Tim hat recht, ich bin eine arbeitslose Hausfrau, und ich hätte nie gedacht, dass ich einmal in einer solchen Situation landen würde. Ich habe natürlich einige Ersparnisse, aber mit einem kleinen Kind reichen die nicht lange, und jetzt muss ich auch noch einen Anwalt engagieren, um mich bei der Scheidung gegen meinen Mann zu verteidigen. Nicht einmal in meinen schlimmsten Albträumen hätte ich mir vorstellen können, dass er nicht nur ein Verräter, sondern auch so ein kleinlicher Mensch ist. Aber das ist nicht einmal mein Hauptproblem im Moment – die Arbeitslosigkeit. Wenn ich eine Stelle finde, wird es viel einfacher sein, den Prozess zu gewinnen. In solchen Fällen sind die Gerichte normalerweise immer auf der Seite der Mutter und nicht des Vaters. Vorausgesetzt, niemand dort ist bestochen...
Gott, was für ein Unsinn!
Gut, dass mich mein behandelnder Arzt davon abhält, mich in all das zu vertiefen.

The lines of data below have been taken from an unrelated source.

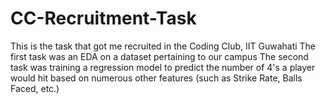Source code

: # CC-Recruitment-Task
This is the task that got me recruited in the Coding Club, IIT Guwahati
The first task was an EDA on a dataset pertaining to our campus
The second task was training a regression model to predict the number of 4's a player would hit based on numerous other features (such as Strike Rate, Balls Faced, etc.)
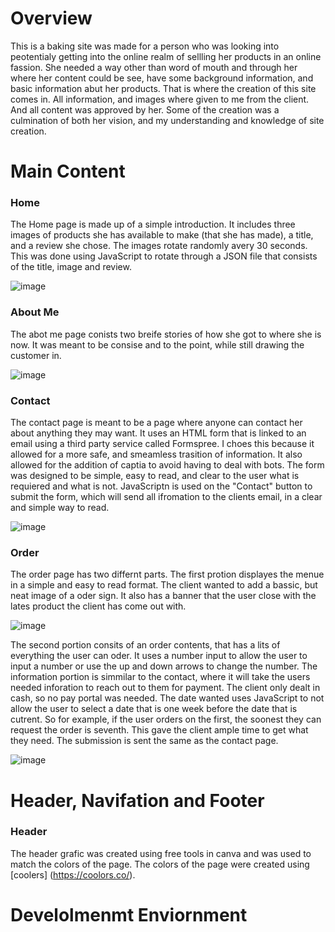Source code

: # Overview
This is a baking site was made for a person who was looking into peotentialy getting into the online realm of sellling her products in an online fassion. She needed a way other than word of mouth and through her where her content could be see, have some background information, and basic information abut her products. That is where the creation of this site comes in. All information, and images where given to me from the client. And all content was approved by her. Some of the creation was a culmination of both her vision, and my understanding and knowledge of site creation.

# Main Content

### Home
The Home page is made up of a simple introduction. It includes three images of products she has available to make (that she has made), a title, and a review she chose. The images rotate randomly avery 30 seconds. This was done using JavaScript to rotate through a JSON file that consists of the title, image and review.

![image](https://github.com/user-attachments/assets/ff309343-87dd-4fce-8439-e99290c30621)

### About Me
The abot me page conists two breife stories of how she got to where she is now. It was meant to be consise and to the point, while still drawing the customer in.

![image](https://github.com/user-attachments/assets/85de5b24-92c7-48a1-937b-de6e8de72feb)

### Contact
The contact page is meant to be a page where anyone can contact her about anything they may want. It uses an HTML form that is linked to an email using a third party service called Formspree. I choes this because it allowed for a more safe, and smeamless trasition of information. It also allowed for the addition of captia to avoid having to deal with bots. The form was designed to be simple, easy to read, and clear to the user what is requiered and what is not. JavaScriptn is used on the "Contact" button to submit the form, which will send all ifromation to the clients email, in a clear and simple way to read.

![image](https://github.com/user-attachments/assets/081a8d1b-df45-4955-8e43-555d6b492dce)

### Order
The order page has two differnt parts. The first protion displayes the menue in a simple and easy to read format. The client wanted to add a bassic, but neat image of a oder sign. It also has a banner that the user close with the lates product the client has come out with.

![image](https://github.com/user-attachments/assets/5d5a6c14-0952-4910-9bce-ea78af383d92)

The second portion consits of an order contents, that has a lits of everything the user can oder. It uses a number input to allow the user to input a number or use the up and down arrows to change the number. The information portion is simmilar to the contact, where it will take the users needed inforation to reach out to them for payment. The client only dealt in cash, so no pay portal was needed. The date wanted uses JavaScript to not allow the user to select a date that is one week before the date that is cutrent. So for example, if the user orders on the first, the soonest they can request the order is seventh. This gave the client ample time to get what they need. The submission is sent the same as the contact page.

![image](https://github.com/user-attachments/assets/c703e40d-4cc0-44a7-84a8-266a36554857)

# Header, Navifation and Footer
### Header
The header grafic was created using free tools in canva and was used to match the colors of the page. The colors of the page were created using [coolers] (https://coolors.co/).



# Develolmenmt Enviornment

Arseni Petrowitsch lächelt mich wie immer freundlich an. Er ist erst vierzig, aber er ist wirklich ein Arzt mit großem A. Er hat mich damals buchstäblich aus dem Jenseits zurückgeholt. Mich und Ruslana. Dafür werde ich ihm ewig dankbar sein. Ohne ihn wäre alles ganz anders gekommen.
„Hallo, Polina, lange nicht gesehen. Erzähl mal, was ist passiert?“, fragt er sofort.
Dabei studiert er meine Karte aufmerksam.
„Guten Tag, Arseni Petrowitsch. Ich weiß nicht, was passiert ist. Alles war in Ordnung. Wir hatten nur einen kleinen Streit mit meinem Mann, und dann bin ich hier aufgewacht“, gestehe ich leise.
Ich bemerke, wie meine Mutter die Stirn runzelt, aber nichts sagt. Sie geht zum Fenster und bleibt dort mit verschränkten Armen stehen. Arsenij Petrowitsch hingegen lächelt aus unerfindlichen Gründen fröhlich.
„Ah, dann ist ja alles klar“, sagt er mit einem Lächeln. „Aber ich rate Ihnen trotzdem, das nicht noch einmal zu tun.“
„Was meinen Sie damit? Was verstehen Sie?
„Im wahrsten Sinne des Wortes, Polina Leonidowna. In Ihrer Lage müssen Sie jetzt sogar vorsichtig niesen, wenn man die Vorgeschichte Ihrer letzten Schwangerschaft bedenkt.“
Ich sitze auf dem Bett, klatsche mit den Wimpern und verstehe überhaupt nicht, was er mir damit sagen will. Was zum Teufel soll Schwangerschaft?